§ Exercise directions
From the entries that follow, reproduce exactly and only the lines from the line with "the conjugation-invariant ring" to the line with "invariant polynomial is", endpoints included.

Segment Open

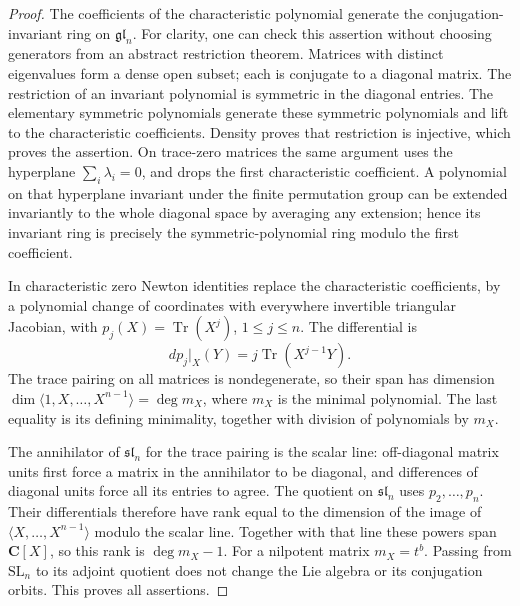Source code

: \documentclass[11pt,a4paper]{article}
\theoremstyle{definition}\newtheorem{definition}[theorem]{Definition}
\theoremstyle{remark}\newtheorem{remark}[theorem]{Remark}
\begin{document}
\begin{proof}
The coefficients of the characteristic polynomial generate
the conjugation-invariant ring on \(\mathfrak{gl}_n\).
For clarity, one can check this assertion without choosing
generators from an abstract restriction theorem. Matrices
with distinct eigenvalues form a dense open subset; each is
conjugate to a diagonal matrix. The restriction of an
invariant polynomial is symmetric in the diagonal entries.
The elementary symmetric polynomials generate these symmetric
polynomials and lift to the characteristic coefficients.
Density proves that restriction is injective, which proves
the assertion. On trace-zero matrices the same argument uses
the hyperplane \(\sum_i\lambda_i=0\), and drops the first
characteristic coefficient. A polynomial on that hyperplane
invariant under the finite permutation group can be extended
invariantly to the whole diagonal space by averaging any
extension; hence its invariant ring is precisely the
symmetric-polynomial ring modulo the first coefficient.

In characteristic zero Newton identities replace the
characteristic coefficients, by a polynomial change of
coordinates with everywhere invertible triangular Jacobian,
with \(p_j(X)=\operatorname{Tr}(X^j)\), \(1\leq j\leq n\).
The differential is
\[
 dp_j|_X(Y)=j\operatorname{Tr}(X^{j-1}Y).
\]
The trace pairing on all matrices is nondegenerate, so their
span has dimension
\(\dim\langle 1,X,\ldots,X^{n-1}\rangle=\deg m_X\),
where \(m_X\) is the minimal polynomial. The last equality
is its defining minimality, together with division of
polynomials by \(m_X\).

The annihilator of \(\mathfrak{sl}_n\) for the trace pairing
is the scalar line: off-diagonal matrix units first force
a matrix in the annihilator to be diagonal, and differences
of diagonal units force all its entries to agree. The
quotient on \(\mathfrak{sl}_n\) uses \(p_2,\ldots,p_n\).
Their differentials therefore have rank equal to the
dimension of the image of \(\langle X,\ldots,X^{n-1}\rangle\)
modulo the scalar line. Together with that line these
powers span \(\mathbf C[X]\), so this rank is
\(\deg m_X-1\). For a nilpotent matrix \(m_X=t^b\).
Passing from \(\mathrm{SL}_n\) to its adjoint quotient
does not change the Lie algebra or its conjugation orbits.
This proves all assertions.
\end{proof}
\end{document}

Segment Closed

§ Exercise answer
the conjugation-invariant ring on \(\mathfrak{gl}_n\).
For clarity, one can check this assertion without choosing
generators from an abstract restriction theorem. Matrices
with distinct eigenvalues form a dense open subset; each is
conjugate to a diagonal matrix. The restriction of an
invariant polynomial is symmetric in the diagonal entries.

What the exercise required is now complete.